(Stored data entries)
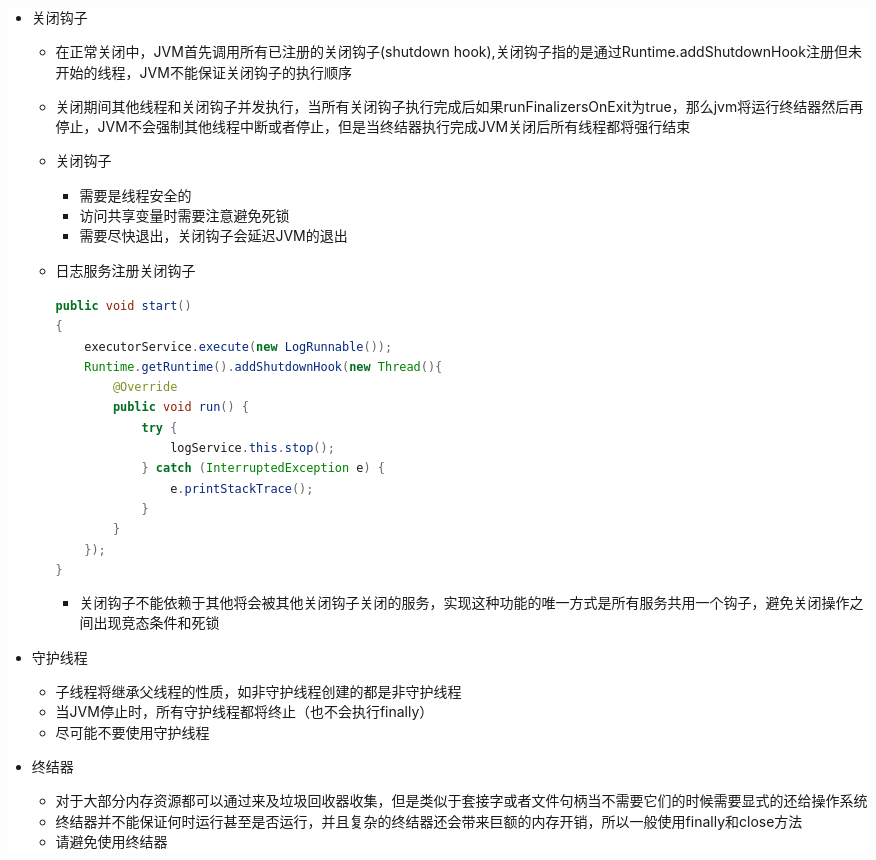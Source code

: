   - 关闭钩子

    - 在正常关闭中，JVM首先调用所有已注册的关闭钩子(shutdown hook),关闭钩子指的是通过Runtime.addShutdownHook注册但未开始的线程，JVM不能保证关闭钩子的执行顺序

    - 关闭期间其他线程和关闭钩子并发执行，当所有关闭钩子执行完成后如果runFinalizersOnExit为true，那么jvm将运行终结器然后再停止，JVM不会强制其他线程中断或者停止，但是当终结器执行完成JVM关闭后所有线程都将强行结束

    - 关闭钩子

      - 需要是线程安全的
      - 访问共享变量时需要注意避免死锁
      - 需要尽快退出，关闭钩子会延迟JVM的退出

    - 日志服务注册关闭钩子

      ```java
      public void start()
      {
          executorService.execute(new LogRunnable());
          Runtime.getRuntime().addShutdownHook(new Thread(){
              @Override
              public void run() {
                  try {
                      logService.this.stop();
                  } catch (InterruptedException e) {
                      e.printStackTrace();
                  }
              }
          });
      }
      ```

      - 关闭钩子不能依赖于其他将会被其他关闭钩子关闭的服务，实现这种功能的唯一方式是所有服务共用一个钩子，避免关闭操作之间出现竞态条件和死锁

  - 守护线程

    - 子线程将继承父线程的性质，如非守护线程创建的都是非守护线程
    - 当JVM停止时，所有守护线程都将终止（也不会执行finally）
    - 尽可能不要使用守护线程

  - 终结器

    - 对于大部分内存资源都可以通过来及垃圾回收器收集，但是类似于套接字或者文件句柄当不需要它们的时候需要显式的还给操作系统
    - 终结器并不能保证何时运行甚至是否运行，并且复杂的终结器还会带来巨额的内存开销，所以一般使用finally和close方法
    - 请避免使用终结器



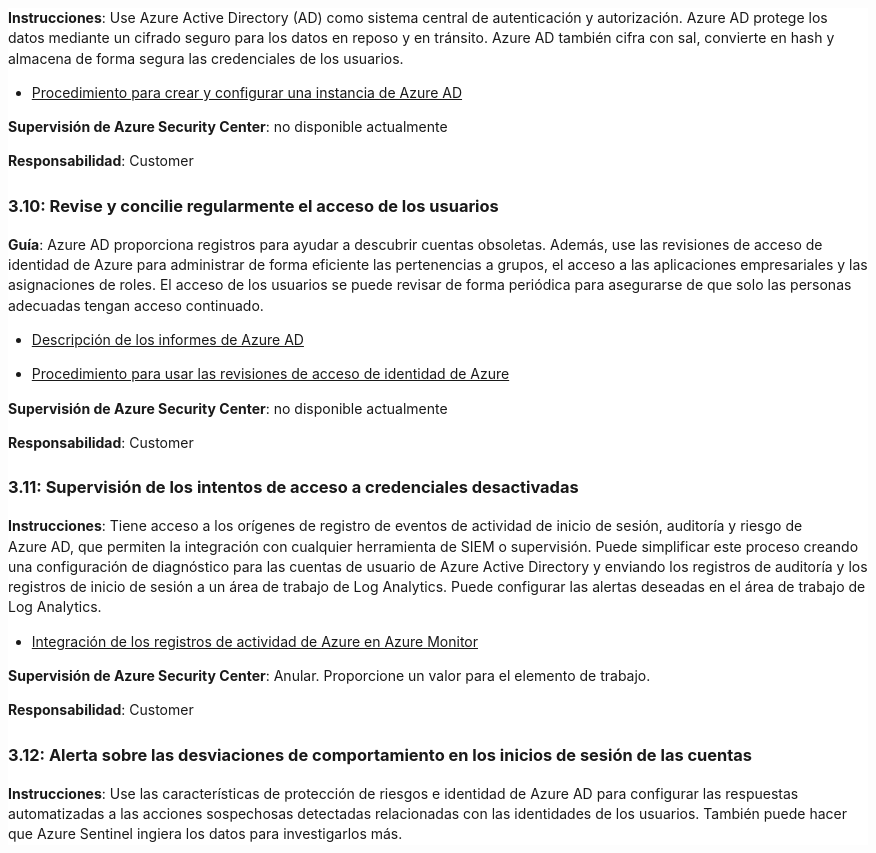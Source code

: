 **Instrucciones**: Use Azure Active Directory (AD) como sistema central de autenticación y autorización. Azure AD protege los datos mediante un cifrado seguro para los datos en reposo y en tránsito. Azure AD también cifra con sal, convierte en hash y almacena de forma segura las credenciales de los usuarios.

- [Procedimiento para crear y configurar una instancia de Azure AD](../active-directory/fundamentals/active-directory-access-create-new-tenant.md)

**Supervisión de Azure Security Center**: no disponible actualmente

**Responsabilidad**: Customer

### <a name="310-regularly-review-and-reconcile-user-access"></a>3.10: Revise y concilie regularmente el acceso de los usuarios

**Guía**: Azure AD proporciona registros para ayudar a descubrir cuentas obsoletas. Además, use las revisiones de acceso de identidad de Azure para administrar de forma eficiente las pertenencias a grupos, el acceso a las aplicaciones empresariales y las asignaciones de roles. El acceso de los usuarios se puede revisar de forma periódica para asegurarse de que solo las personas adecuadas tengan acceso continuado. 

- [Descripción de los informes de Azure AD](/azure/active-directory/reports-monitoring/)

- [Procedimiento para usar las revisiones de acceso de identidad de Azure](../active-directory/governance/access-reviews-overview.md)

**Supervisión de Azure Security Center**: no disponible actualmente

**Responsabilidad**: Customer

### <a name="311-monitor-attempts-to-access-deactivated-credentials"></a>3.11: Supervisión de los intentos de acceso a credenciales desactivadas

**Instrucciones**: Tiene acceso a los orígenes de registro de eventos de actividad de inicio de sesión, auditoría y riesgo de Azure AD, que permiten la integración con cualquier herramienta de SIEM o supervisión. Puede simplificar este proceso creando una configuración de diagnóstico para las cuentas de usuario de Azure Active Directory y enviando los registros de auditoría y los registros de inicio de sesión a un área de trabajo de Log Analytics. Puede configurar las alertas deseadas en el área de trabajo de Log Analytics.

- [Integración de los registros de actividad de Azure en Azure Monitor](/azure/active-directory/reports-monitoring/howto-integrate-activity-logs-with-log-analytics)

**Supervisión de Azure Security Center**: Anular. Proporcione un valor para el elemento de trabajo.

**Responsabilidad**: Customer

### <a name="312-alert-on-account-sign-in-behavior-deviation"></a>3.12: Alerta sobre las desviaciones de comportamiento en los inicios de sesión de las cuentas

**Instrucciones**: Use las características de protección de riesgos e identidad de Azure AD para configurar las respuestas automatizadas a las acciones sospechosas detectadas relacionadas con las identidades de los usuarios. También puede hacer que Azure Sentinel ingiera los datos para investigarlos más.
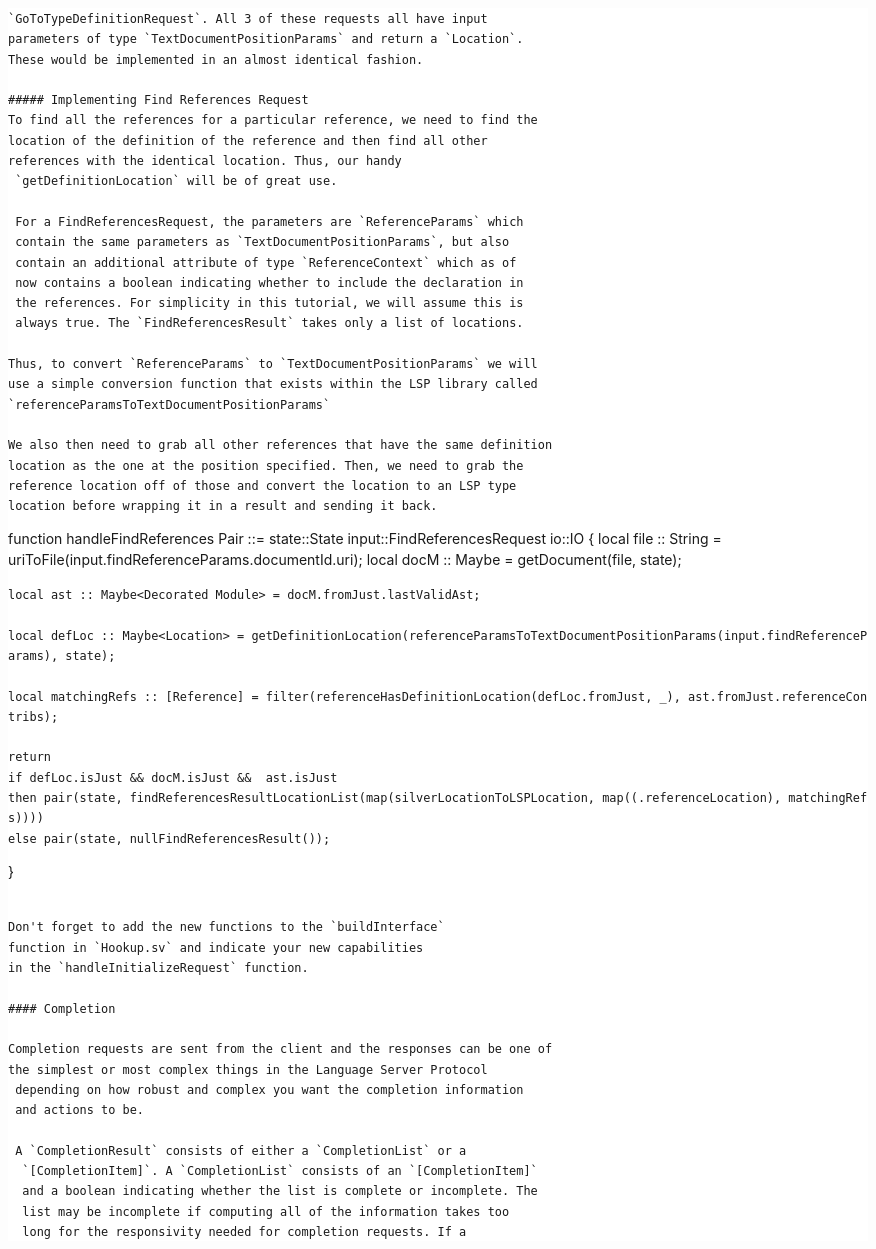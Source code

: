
 ```
`GoToTypeDefinitionRequest`. All 3 of these requests all have input
parameters of type `TextDocumentPositionParams` and return a `Location`.
These would be implemented in an almost identical fashion.

##### Implementing Find References Request
To find all the references for a particular reference, we need to find the
location of the definition of the reference and then find all other
references with the identical location. Thus, our handy
 `getDefinitionLocation` will be of great use.

 For a FindReferencesRequest, the parameters are `ReferenceParams` which
 contain the same parameters as `TextDocumentPositionParams`, but also
 contain an additional attribute of type `ReferenceContext` which as of
 now contains a boolean indicating whether to include the declaration in
 the references. For simplicity in this tutorial, we will assume this is
 always true. The `FindReferencesResult` takes only a list of locations.

Thus, to convert `ReferenceParams` to `TextDocumentPositionParams` we will
use a simple conversion function that exists within the LSP library called
`referenceParamsToTextDocumentPositionParams`

We also then need to grab all other references that have the same definition
location as the one at the position specified. Then, we need to grab the
reference location off of those and convert the location to an LSP type
location before wrapping it in a result and sending it back.
 ```
 function handleFindReferences
 Pair<State FindReferencesResult> ::= state::State input::FindReferencesRequest io::IO
 {
    local file :: String = uriToFile(input.findReferenceParams.documentId.uri);
    local docM :: Maybe<LSPDocument> = getDocument(file, state);

    local ast :: Maybe<Decorated Module> = docM.fromJust.lastValidAst;

    local defLoc :: Maybe<Location> = getDefinitionLocation(referenceParamsToTextDocumentPositionParams(input.findReferenceParams), state);

    local matchingRefs :: [Reference] = filter(referenceHasDefinitionLocation(defLoc.fromJust, _), ast.fromJust.referenceContribs);

    return
    if defLoc.isJust && docM.isJust &&  ast.isJust
    then pair(state, findReferencesResultLocationList(map(silverLocationToLSPLocation, map((.referenceLocation), matchingRefs))))
    else pair(state, nullFindReferencesResult());

 }
```

Don't forget to add the new functions to the `buildInterface`
function in `Hookup.sv` and indicate your new capabilities
in the `handleInitializeRequest` function.

#### Completion

Completion requests are sent from the client and the responses can be one of
the simplest or most complex things in the Language Server Protocol
 depending on how robust and complex you want the completion information
 and actions to be.

 A `CompletionResult` consists of either a `CompletionList` or a
  `[CompletionItem]`. A `CompletionList` consists of an `[CompletionItem]`
  and a boolean indicating whether the list is complete or incomplete. The
  list may be incomplete if computing all of the information takes too
  long for the responsivity needed for completion requests. If a
```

• [Your goal]:
Reproduce each entry precisely, dropping only the pictures.

• [Exercise answer]:
Source code

:   - 关闭钩子

    - 在正常关闭中，JVM首先调用所有已注册的关闭钩子(shutdown hook),关闭钩子指的是通过Runtime.addShutdownHook注册但未开始的线程，JVM不能保证关闭钩子的执行顺序

    - 关闭期间其他线程和关闭钩子并发执行，当所有关闭钩子执行完成后如果runFinalizersOnExit为true，那么jvm将运行终结器然后再停止，JVM不会强制其他线程中断或者停止，但是当终结器执行完成JVM关闭后所有线程都将强行结束

    - 关闭钩子

      - 需要是线程安全的
      - 访问共享变量时需要注意避免死锁
      - 需要尽快退出，关闭钩子会延迟JVM的退出

    - 日志服务注册关闭钩子

      ```java
      public void start()
      {
          executorService.execute(new LogRunnable());
          Runtime.getRuntime().addShutdownHook(new Thread(){
              @Override
              public void run() {
                  try {
                      logService.this.stop();
                  } catch (InterruptedException e) {
                      e.printStackTrace();
                  }
              }
          });
      }
      ```

      - 关闭钩子不能依赖于其他将会被其他关闭钩子关闭的服务，实现这种功能的唯一方式是所有服务共用一个钩子，避免关闭操作之间出现竞态条件和死锁

  - 守护线程

    - 子线程将继承父线程的性质，如非守护线程创建的都是非守护线程
    - 当JVM停止时，所有守护线程都将终止（也不会执行finally）
    - 尽可能不要使用守护线程

  - 终结器

    - 对于大部分内存资源都可以通过来及垃圾回收器收集，但是类似于套接字或者文件句柄当不需要它们的时候需要显式的还给操作系统
    - 终结器并不能保证何时运行甚至是否运行，并且复杂的终结器还会带来巨额的内存开销，所以一般使用finally和close方法
    - 请避免使用终结器



Source code

: **Instrucciones**: Use Azure Active Directory (AD) como sistema central de autenticación y autorización. Azure AD protege los datos mediante un cifrado seguro para los datos en reposo y en tránsito. Azure AD también cifra con sal, convierte en hash y almacena de forma segura las credenciales de los usuarios.

- [Procedimiento para crear y configurar una instancia de Azure AD](../active-directory/fundamentals/active-directory-access-create-new-tenant.md)

**Supervisión de Azure Security Center**: no disponible actualmente

**Responsabilidad**: Customer

### <a name="310-regularly-review-and-reconcile-user-access"></a>3.10: Revise y concilie regularmente el acceso de los usuarios

**Guía**: Azure AD proporciona registros para ayudar a descubrir cuentas obsoletas. Además, use las revisiones de acceso de identidad de Azure para administrar de forma eficiente las pertenencias a grupos, el acceso a las aplicaciones empresariales y las asignaciones de roles. El acceso de los usuarios se puede revisar de forma periódica para asegurarse de que solo las personas adecuadas tengan acceso continuado. 

- [Descripción de los informes de Azure AD](/azure/active-directory/reports-monitoring/)

- [Procedimiento para usar las revisiones de acceso de identidad de Azure](../active-directory/governance/access-reviews-overview.md)

**Supervisión de Azure Security Center**: no disponible actualmente

**Responsabilidad**: Customer

### <a name="311-monitor-attempts-to-access-deactivated-credentials"></a>3.11: Supervisión de los intentos de acceso a credenciales desactivadas

**Instrucciones**: Tiene acceso a los orígenes de registro de eventos de actividad de inicio de sesión, auditoría y riesgo de Azure AD, que permiten la integración con cualquier herramienta de SIEM o supervisión. Puede simplificar este proceso creando una configuración de diagnóstico para las cuentas de usuario de Azure Active Directory y enviando los registros de auditoría y los registros de inicio de sesión a un área de trabajo de Log Analytics. Puede configurar las alertas deseadas en el área de trabajo de Log Analytics.

- [Integración de los registros de actividad de Azure en Azure Monitor](/azure/active-directory/reports-monitoring/howto-integrate-activity-logs-with-log-analytics)

**Supervisión de Azure Security Center**: Anular. Proporcione un valor para el elemento de trabajo.

**Responsabilidad**: Customer

### <a name="312-alert-on-account-sign-in-behavior-deviation"></a>3.12: Alerta sobre las desviaciones de comportamiento en los inicios de sesión de las cuentas

**Instrucciones**: Use las características de protección de riesgos e identidad de Azure AD para configurar las respuestas automatizadas a las acciones sospechosas detectadas relacionadas con las identidades de los usuarios. También puede hacer que Azure Sentinel ingiera los datos para investigarlos más.
Source code

:
 ```
`GoToTypeDefinitionRequest`. All 3 of these requests all have input
parameters of type `TextDocumentPositionParams` and return a `Location`.
These would be implemented in an almost identical fashion.

##### Implementing Find References Request
To find all the references for a particular reference, we need to find the
location of the definition of the reference and then find all other
references with the identical location. Thus, our handy
 `getDefinitionLocation` will be of great use.

 For a FindReferencesRequest, the parameters are `ReferenceParams` which
 contain the same parameters as `TextDocumentPositionParams`, but also
 contain an additional attribute of type `ReferenceContext` which as of
 now contains a boolean indicating whether to include the declaration in
 the references. For simplicity in this tutorial, we will assume this is
 always true. The `FindReferencesResult` takes only a list of locations.

Thus, to convert `ReferenceParams` to `TextDocumentPositionParams` we will
use a simple conversion function that exists within the LSP library called
`referenceParamsToTextDocumentPositionParams`

We also then need to grab all other references that have the same definition
location as the one at the position specified. Then, we need to grab the
reference location off of those and convert the location to an LSP type
location before wrapping it in a result and sending it back.
 ```
 function handleFindReferences
 Pair<State FindReferencesResult> ::= state::State input::FindReferencesRequest io::IO
 {
    local file :: String = uriToFile(input.findReferenceParams.documentId.uri);
    local docM :: Maybe<LSPDocument> = getDocument(file, state);

    local ast :: Maybe<Decorated Module> = docM.fromJust.lastValidAst;

    local defLoc :: Maybe<Location> = getDefinitionLocation(referenceParamsToTextDocumentPositionParams(input.findReferenceParams), state);

    local matchingRefs :: [Reference] = filter(referenceHasDefinitionLocation(defLoc.fromJust, _), ast.fromJust.referenceContribs);

    return
    if defLoc.isJust && docM.isJust &&  ast.isJust
    then pair(state, findReferencesResultLocationList(map(silverLocationToLSPLocation, map((.referenceLocation), matchingRefs))))
    else pair(state, nullFindReferencesResult());

 }
```

Don't forget to add the new functions to the `buildInterface`
function in `Hookup.sv` and indicate your new capabilities
in the `handleInitializeRequest` function.

#### Completion

Completion requests are sent from the client and the responses can be one of
the simplest or most complex things in the Language Server Protocol
 depending on how robust and complex you want the completion information
 and actions to be.

 A `CompletionResult` consists of either a `CompletionList` or a
  `[CompletionItem]`. A `CompletionList` consists of an `[CompletionItem]`
  and a boolean indicating whether the list is complete or incomplete. The
  list may be incomplete if computing all of the information takes too
  long for the responsivity needed for completion requests. If a
```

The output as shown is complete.